The idea of a neuron can now mathematically be represented with $f_w(x) = \sum\limits_{i=0}^{d_1} w_i\cdot x_i$ with $w, x\in\mathbb{R}^{d_1}, d_1\in\mathbb{N}, f: \mathbb{R}^{d_1}\rightarrow\mathbb{R}$. For now, simply assume that we somehow come up with an adequate $w$ to solve a particular classification or regression problem (finding the weights $w$ is the process of learning).
Each incoming signal (or better value in that sense) is weighted and the whole weighted incoming information is summed up. So far, the neuron is a linear transformation of $x$. To solve non-linear problems, the model must be able to represent non-linearities. Otherwise it simply performs only linear operations such as scaling or rotations. Thus, a thresholding mechanism and a shifting value (bias) is introduced. This part is called an activation. While each incoming value could be thresholded with different sigmoid functions, it is common to use the same one for all neurons.
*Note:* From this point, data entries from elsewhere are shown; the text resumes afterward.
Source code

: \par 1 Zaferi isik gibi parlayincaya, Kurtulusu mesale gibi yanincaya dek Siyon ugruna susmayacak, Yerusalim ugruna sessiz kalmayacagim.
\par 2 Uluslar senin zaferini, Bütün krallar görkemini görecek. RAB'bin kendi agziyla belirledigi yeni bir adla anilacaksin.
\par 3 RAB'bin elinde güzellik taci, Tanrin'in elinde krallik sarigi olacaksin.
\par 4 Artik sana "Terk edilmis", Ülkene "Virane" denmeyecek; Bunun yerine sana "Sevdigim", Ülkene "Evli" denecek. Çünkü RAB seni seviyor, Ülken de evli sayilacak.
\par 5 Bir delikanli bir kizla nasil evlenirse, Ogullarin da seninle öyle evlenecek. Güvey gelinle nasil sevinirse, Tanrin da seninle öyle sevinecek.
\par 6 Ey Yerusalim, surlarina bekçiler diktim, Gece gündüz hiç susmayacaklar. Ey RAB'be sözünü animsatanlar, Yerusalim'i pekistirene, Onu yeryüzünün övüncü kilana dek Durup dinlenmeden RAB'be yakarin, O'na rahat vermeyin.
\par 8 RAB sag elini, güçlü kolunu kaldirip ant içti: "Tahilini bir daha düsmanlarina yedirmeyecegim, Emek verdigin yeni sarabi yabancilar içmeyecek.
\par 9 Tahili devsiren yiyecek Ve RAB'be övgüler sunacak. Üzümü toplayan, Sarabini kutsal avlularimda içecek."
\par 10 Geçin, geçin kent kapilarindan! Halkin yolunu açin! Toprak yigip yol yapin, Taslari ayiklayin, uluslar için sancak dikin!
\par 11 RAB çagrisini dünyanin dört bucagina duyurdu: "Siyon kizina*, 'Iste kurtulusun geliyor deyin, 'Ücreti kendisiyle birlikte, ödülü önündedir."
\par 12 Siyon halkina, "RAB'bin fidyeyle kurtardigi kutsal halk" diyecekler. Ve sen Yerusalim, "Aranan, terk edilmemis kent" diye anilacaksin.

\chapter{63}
The formalisation then changes from $f_w(x) = \sum\limits_{i=0}^{d_1} \sigma_i(w_i\cdot x_i+b_i)$ to $f_w(x) = \sigma(\sum\limits_{i=0}^{d_1} (w_i\cdot x_i)+b)$. Multiple neurons in the model are simply multiple $f_w$ with different $w$ reacting to the same input $x$. So far, the formalisation of ANNs is pretty straight-forward and can be found across different literature.
Now, to get closer to the design of todays architectures of Artificial Neural Networks, multiple such non-linear learnable functions $f_w$ get stacked.
Given a finite series $(a_i)_{i\in{0,\dots,l}}$ with $a_i\in\mathbb{N}$ and $a_0=d_1$ and $a_l=d_2$ we can define an Artificial Neural Network $ANN: \mathbb{R}^{a_0}\rightarrow\mathbb{R}^{a_l}$ as a composition of $(f_i)_{i\in{1,\dots,l}}$. Those $f_i: \mathbb{R}^{a_{i-1}}\rightarrow\mathbb{R}^{a_{i}}$ are defined as above and each has parameters $W_i$ and $b_i$. The composition is then for each layer $i$ a function $g_i$: $\forall i\geq 2: g_{i}(x) = f_{i}(g_{i-1}(x))$ with $g_1$ being $f_1$ and the signature of $g_i: \mathbb{R}^{a_{i-1}}\rightarrow\mathbb{R}^{a_i}$ matches the one of $f_i$. We then set $ANN(x) = g_l(x)$.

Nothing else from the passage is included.